Ferguson would go on to lose to Justin Gaethje in in an interim title bout, and then Nurmagomedov retired officially ending any chances of a fight ever happening.

2. Jon Jones vs. Dan Henderson — UFC 151

In 2012, the UFC’s three biggest stars were Anderson Silva, Jon Jones, and Georges St-Pierre. Jones was the reigning light heavyweight champion and had just come off of a one-sided victory against former training partner and rival, Rashad Evans. Jones was now seeking his next challenger, and Dan Henderson was the division’s No. 1 contender at the time.

Up until UFC 151, the promotion had never postponed or cancelled an event. Then, all of the sudden, disaster struck.

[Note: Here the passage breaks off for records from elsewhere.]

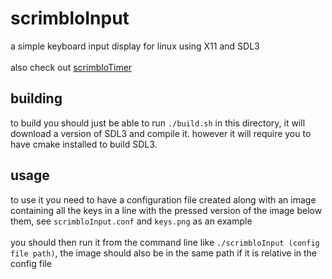 # scrimbloInput
a simple keyboard input display for linux using X11 and SDL3<br>
<br>
also check out [scrimbloTimer](https://github.com/kittrz9/scrimbloTimer)<br>

## building
to build you should just be able to run `./build.sh` in this directory, it will download a version of SDL3 and compile it. however it will require you to have cmake installed to build SDL3.<br>

## usage
to use it you need to have a configuration file created along with an image containing all the keys in a line with the pressed version of the image below them, see `scrimbloInput.conf` and `keys.png` as an example<br>
<br>
you should then run it from the command line like `./scrimbloInput (config file path)`, the image should also be in the same path if it is relative in the config file<br>
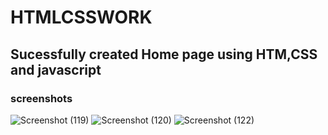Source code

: # HTMLCSSWORK

## Sucessfully created Home page using HTM,CSS and javascript

### screenshots

![Screenshot (119)](https://user-images.githubusercontent.com/68586103/89787010-6c502800-db3a-11ea-90ce-921612017515.png)
![Screenshot (120)](https://user-images.githubusercontent.com/68586103/89787034-73773600-db3a-11ea-9225-11940b33470b.png)
![Screenshot (122)](https://user-images.githubusercontent.com/68586103/89787049-796d1700-db3a-11ea-90d8-6c661d88086b.png)

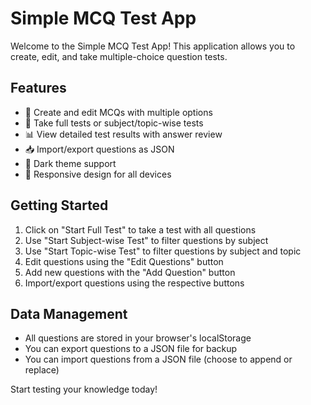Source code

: # Simple MCQ Test App

Welcome to the Simple MCQ Test App! This application allows you to create, edit, and take multiple-choice question tests.

## Features

- 📝 Create and edit MCQs with multiple options
- 🧪 Take full tests or subject/topic-wise tests
- 📊 View detailed test results with answer review
- 📥 Import/export questions as JSON
- 🌙 Dark theme support
- 📱 Responsive design for all devices

## Getting Started

1. Click on "Start Full Test" to take a test with all questions
2. Use "Start Subject-wise Test" to filter questions by subject
3. Use "Start Topic-wise Test" to filter questions by subject and topic
4. Edit questions using the "Edit Questions" button
5. Add new questions with the "Add Question" button
6. Import/export questions using the respective buttons

## Data Management

- All questions are stored in your browser's localStorage
- You can export questions to a JSON file for backup
- You can import questions from a JSON file (choose to append or replace)

Start testing your knowledge today!
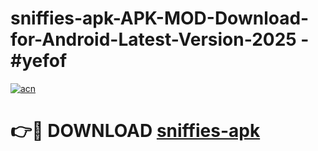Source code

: # sniffies-apk-APK-MOD-Download-for-Android-Latest-Version-2025 - #yefof

[![acn](https://github.com/user-attachments/assets/0f9c940e-d8b0-45ae-aac7-cd30a18b3e1c)](https://app.mediaupload.pro?title=sniffies-apk&ref=03M)

# 👉🔴 DOWNLOAD [sniffies-apk](https://app.mediaupload.pro?title=sniffies-apk&ref=03M)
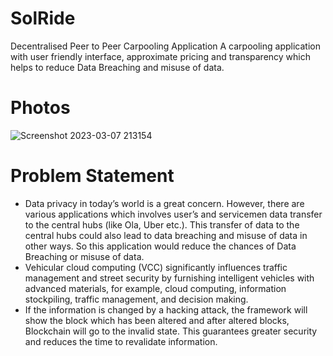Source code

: # SolRide

Decentralised Peer to Peer Carpooling Application A carpooling application with user friendly interface, approximate pricing and transparency which helps to reduce Data Breaching and misuse of data.

# Photos 
![Screenshot 2023-03-07 213154](https://user-images.githubusercontent.com/52412969/223478384-29f7c3d0-ac46-45f5-9866-fc7ec27c9db2.png)




# Problem Statement

- Data privacy in today’s world is a great concern. However, there are various applications which involves user’s and servicemen data transfer to the central hubs (like Ola, Uber etc.). This transfer of data to the central hubs could also lead to data breaching and misuse of data in other ways. So this application would reduce the chances of Data Breaching or misuse of data.
- Vehicular cloud computing (VCC) significantly influences traffic management and street security by furnishing intelligent vehicles with advanced materials, for example, cloud computing, information stockpiling, traffic management, and decision making.
- If the information is changed by a hacking attack, the framework will show the block which has been altered and after altered blocks, Blockchain will go to the invalid state. This guarantees greater security and reduces the time to revalidate information.
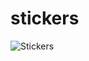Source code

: # stickers
![Stickers](https://github.com/amosjerbi/stickers/assets/23058013/03a0a1d8-e16d-4ef8-9e55-60e915d29e9e)
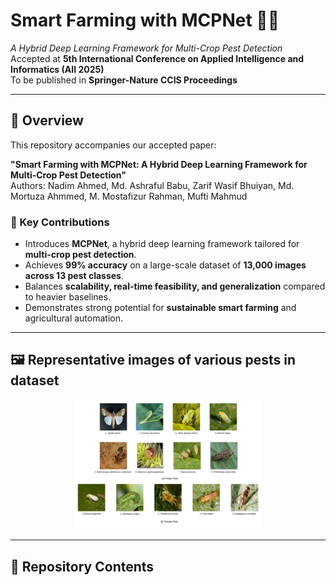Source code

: # Smart Farming with MCPNet 🌱🐛
*A Hybrid Deep Learning Framework for Multi-Crop Pest Detection*  
Accepted at **5th International Conference on Applied Intelligence and Informatics (AII 2025)**  
To be published in **Springer-Nature CCIS Proceedings**

---

## 📌 Overview
This repository accompanies our accepted paper:

**"Smart Farming with MCPNet: A Hybrid Deep Learning Framework for Multi-Crop Pest Detection"**  
Authors: Nadim Ahmed, Md. Ashraful Babu, Zarif Wasif Bhuiyan, Md. Mortuza Ahmmed, M. Mostafizur Rahman, Mufti Mahmud  

### 🔑 Key Contributions
- Introduces **MCPNet**, a hybrid deep learning framework tailored for **multi-crop pest detection**.  
- Achieves **99% accuracy** on a large-scale dataset of **13,000 images across 13 pest classes**.  
- Balances **scalability, real-time feasibility, and generalization** compared to heavier baselines.  
- Demonstrates strong potential for **sustainable smart farming** and agricultural automation.  

---

## 🖼️ Representative images of various pests in dataset
<p align="center">
  <img src="Figure.png" alt="Representative images of various pests in dataset" width="300"/>
</p>

---

## 📂 Repository Contents
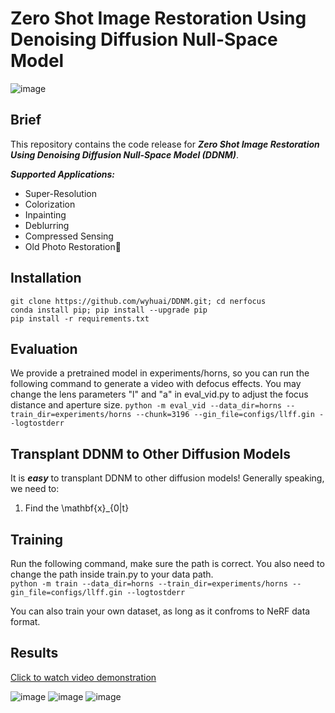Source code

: # Zero Shot Image Restoration Using Denoising Diffusion Null-Space Model

![image](https://user-images.githubusercontent.com/95485229/198285474-ff2e43de-9fc5-40c4-840b-f902bac4fa3c.png)

## Brief
This repository contains the code release for ***Zero Shot Image Restoration Using Denoising Diffusion Null-Space Model (DDNM)***.

***Supported Applications:***
- Super-Resolution
- Colorization
- Inpainting
- Deblurring
- Compressed Sensing
- Old Photo Restoration🌟


## Installation
`git clone https://github.com/wyhuai/DDNM.git; cd nerfocus`  
`conda install pip; pip install --upgrade pip`  
`pip install -r requirements.txt`  

## Evaluation
We provide a pretrained model in experiments/horns, so you can run the following command to generate a video with defocus effects. You may change the lens parameters "l" and "a" in eval_vid.py to adjust the focus distance and aperture size. 
`python -m eval_vid --data_dir=horns --train_dir=experiments/horns --chunk=3196 --gin_file=configs/llff.gin --logtostderr`

## Transplant DDNM to Other Diffusion Models
It is ***easy*** to transplant DDNM to other diffusion models! Generally speaking, we need to:
1. Find the \mathbf{x}_{0|t}

## Training
Run the following command, make sure the path is correct. You also need to change the path inside train.py to your data path.  
`python -m train --data_dir=horns --train_dir=experiments/horns --gin_file=configs/llff.gin --logtostderr`  


You can also train your own dataset, as long as it confroms to NeRF data format.  


## Results
[Click to watch video demonstration](https://www.bilibili.com/video/BV1ZV4y1x7mj?spm_id_from=333.999.0.0&vd_source=76ca20f72a423dd9323e2492733dffa5)  

![image](https://user-images.githubusercontent.com/95485229/157253266-c9c70953-9a7e-4f84-b10a-e5d1dbccdb95.png)
![image](https://user-images.githubusercontent.com/95485229/157253365-d5d371f0-192b-4ea8-9ed6-7364848ea767.png)
![image](https://user-images.githubusercontent.com/95485229/157254773-1d30b1de-27f5-4b82-b106-024698255c36.png)




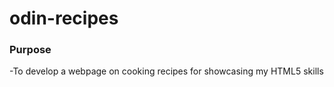 # odin-recipes
<h3>Purpose</h3>
<p>-To develop a webpage on cooking recipes for showcasing my HTML5 skills </p>

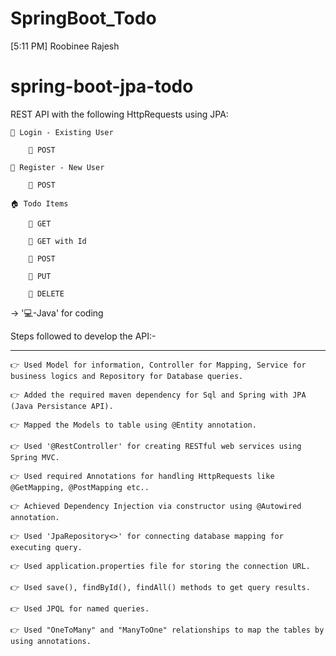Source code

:# SpringBoot_Todo
[5:11 PM] Roobinee Rajesh
# spring-boot-jpa-todo

REST API with the following HttpRequests using JPA:
 
    👤 Login - Existing User
 
        🔗 POST
 
    👥 Register - New User
 
        🔗 POST
 
    🏠 Todo Items
 
        🔗 GET
 
        🔗 GET with Id
 
        🔗 POST
 
        🔗 PUT
 
        🔗 DELETE
 
 
  -> '💻-Java' for coding
 
 
Steps followed to develop the API:-
 
----------------------------------
 
    👉 Used Model for information, Controller for Mapping, Service for business logics and Repository for Database queries.
 
    👉 Added the required maven dependency for Sql and Spring with JPA (Java Persistance API).
 
    👉 Mapped the Models to table using @Entity annotation.
 
    👉 Used '@RestController' for creating RESTful web services using Spring MVC.
 
    👉 Used required Annotations for handling HttpRequests like @GetMapping, @PostMapping etc..
 
    👉 Achieved Dependency Injection via constructor using @Autowired annotation.
 
    👉 Used 'JpaRepository<>' for connecting database mapping for executing query.
 
    👉 Used application.properties file for storing the connection URL.
 
    👉 Used save(), findById(), findAll() methods to get query results.
 
    👉 Used JPQL for named queries.
 
    👉 Used "OneToMany" and "ManyToOne" relationships to map the tables by using annotations.
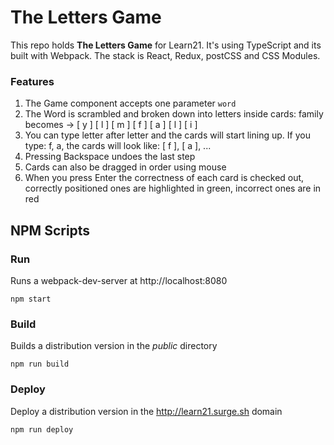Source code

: The Letters Game
================

This repo holds **The Letters Game** for Learn21. It's using TypeScript and its built with Webpack. The stack is React, Redux, postCSS and CSS Modules. 

### Features
1. The Game component accepts one parameter `word`
2. The Word is scrambled and broken down into letters inside cards: family becomes -> [ y ] [ l ] [ m ] [ f ] [ a ] [ l ] [ i ] 
3. You can type letter after letter and the cards will start lining up. If you type: f, a, the cards will look like: [ f ], [ a ], ...
4. Pressing Backspace undoes the last step
5. Cards can also be dragged in order using mouse
6. When you press Enter the correctness of each card is checked out, correctly positioned ones are highlighted in green, incorrect ones are in red

## NPM Scripts

### Run

Runs a webpack-dev-server at http://localhost:8080

    npm start

### Build

Builds a distribution version in the *public* directory

    npm run build

### Deploy

Deploy a distribution version in the http://learn21.surge.sh domain

    npm run deploy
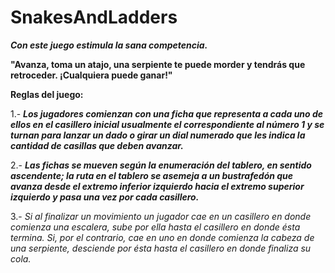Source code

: # SnakesAndLadders

**_Con este juego estimula la sana competencia._**

**"Avanza, toma un atajo, una serpiente te puede morder y tendrás que retroceder. ¡Cualquiera puede ganar!"**

**Reglas del juego:** 

1.- **_Los jugadores comienzan con una ficha que representa a cada uno de ellos en el casillero inicial usualmente el correspondiente al número 1 y se turnan para lanzar un dado o girar un dial numerado que les indica la cantidad de casillas que deben avanzar._**

2.- **_Las fichas se mueven según la enumeración del tablero, en sentido ascendente; la ruta en el tablero se asemeja a un bustrafedón que avanza desde el extremo inferior izquierdo hacia el extremo superior izquierdo y pasa una vez por cada casillero._**

3.- _Si al finalizar un movimiento un jugador cae en un casillero en donde comienza una escalera, sube por ella hasta el casillero en donde ésta termina. Si, por el contrario, cae en uno en donde comienza la cabeza de una serpiente, desciende por ésta hasta el casillero en donde finaliza su cola._
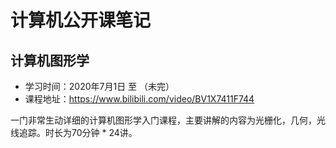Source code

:# 计算机公开课笔记

## 计算机图形学
- 学习时间：2020年7月1日 至 （未完）
- 课程地址：https://www.bilibili.com/video/BV1X7411F744

一门非常生动详细的计算机图形学入门课程，主要讲解的内容为光栅化，几何，光线追踪。时长为70分钟 * 24讲。
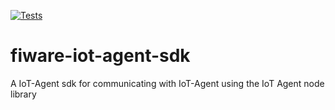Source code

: [![Tests](https://github.com/fbuedding/fiware-iot-agent-sdk/actions/workflows/tests.yml/badge.svg?branch=main)](https://github.com/fbuedding/fiware-iot-agent-sdk/actions/workflows/tests.yml)
# fiware-iot-agent-sdk
 A IoT-Agent sdk for communicating with IoT-Agent using the IoT Agent node library
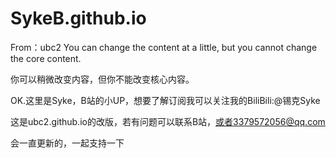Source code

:# SykeB.github.io
From：ubc2
You can change the content at a little, but you cannot change the core content.

你可以稍微改变内容，但你不能改变核心内容。

OK.这里是Syke，B站的小UP，想要了解订阅我可以关注我的BiliBili:@锡克Syke

这是ubc2.github.io的改版，若有问题可以联系B站，或者3379572056@qq.com

会一直更新的，一起支持一下
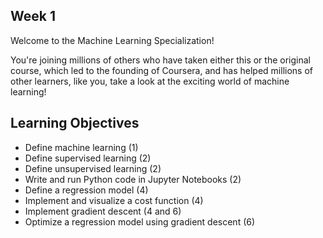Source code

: ## Week 1

Welcome to the Machine Learning Specialization! 

You're joining millions of others who have taken either this or the original course, which led to the founding of Coursera, and has helped millions of other learners, like you, take a look at the exciting world of machine learning!

## Learning Objectives

* Define machine learning (1)
* Define supervised learning (2)
* Define unsupervised learning (2)
* Write and run Python code in Jupyter Notebooks (2)
* Define a regression model (4)
* Implement and visualize a cost function (4)
* Implement gradient descent (4 and 6)
* Optimize a regression model using gradient descent (6)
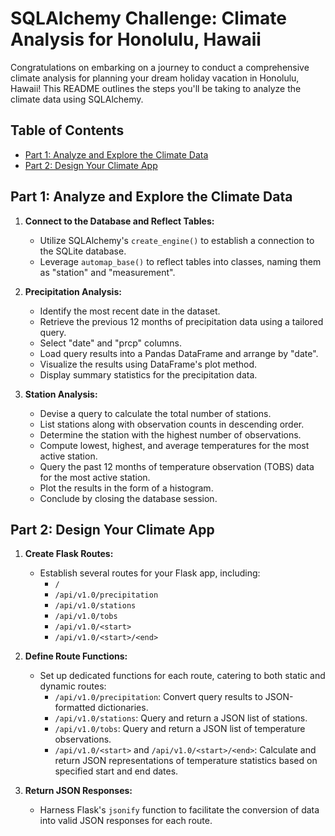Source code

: # SQLAlchemy Challenge: Climate Analysis for Honolulu, Hawaii

Congratulations on embarking on a journey to conduct a comprehensive climate analysis for planning your dream holiday vacation in Honolulu, Hawaii! This README outlines the steps you'll be taking to analyze the climate data using SQLAlchemy.

## Table of Contents
- [Part 1: Analyze and Explore the Climate Data](#part-1-analyze-and-explore-the-climate-data)
- [Part 2: Design Your Climate App](#part-2-design-your-climate-app)

## Part 1: Analyze and Explore the Climate Data

1. **Connect to the Database and Reflect Tables:**
   - Utilize SQLAlchemy's `create_engine()` to establish a connection to the SQLite database.
   - Leverage `automap_base()` to reflect tables into classes, naming them as "station" and "measurement".

2. **Precipitation Analysis:**
   - Identify the most recent date in the dataset.
   - Retrieve the previous 12 months of precipitation data using a tailored query.
   - Select "date" and "prcp" columns.
   - Load query results into a Pandas DataFrame and arrange by "date".
   - Visualize the results using DataFrame's plot method.
   - Display summary statistics for the precipitation data.

3. **Station Analysis:**
   - Devise a query to calculate the total number of stations.
   - List stations along with observation counts in descending order.
   - Determine the station with the highest number of observations.
   - Compute lowest, highest, and average temperatures for the most active station.
   - Query the past 12 months of temperature observation (TOBS) data for the most active station.
   - Plot the results in the form of a histogram.
   - Conclude by closing the database session.

## Part 2: Design Your Climate App

1. **Create Flask Routes:**
   - Establish several routes for your Flask app, including:
     - `/`
     - `/api/v1.0/precipitation`
     - `/api/v1.0/stations`
     - `/api/v1.0/tobs`
     - `/api/v1.0/<start>`
     - `/api/v1.0/<start>/<end>`

2. **Define Route Functions:**
   - Set up dedicated functions for each route, catering to both static and dynamic routes:
     - `/api/v1.0/precipitation`: Convert query results to JSON-formatted dictionaries.
     - `/api/v1.0/stations`: Query and return a JSON list of stations.
     - `/api/v1.0/tobs`: Query and return a JSON list of temperature observations.
     - `/api/v1.0/<start>` and `/api/v1.0/<start>/<end>`: Calculate and return JSON representations of temperature statistics based on specified start and end dates.

3. **Return JSON Responses:**
   - Harness Flask's `jsonify` function to facilitate the conversion of data into valid JSON responses for each route.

Less than a week before the event, the UFC received word that Henderson, a former Strikeforce and PRIDE FC champion, had partially torn his MCL and would be unable to make the fight. Of course, as it had done many times before, the promotion scrambled to find an opponent for Jones, until they did. Chael Sonnen had lost his UFC 148 rematch to Silva in July, but was ready to return to action in the fall if needed. Sonnen then accepted the Jones fight after hearing of the situation, as it looked the event was saved.

Unfortunately, it wasn’t.

Jones refused to fight Sonnen and the card was canceled due to a lack of time to restructure a pay-per-view main event.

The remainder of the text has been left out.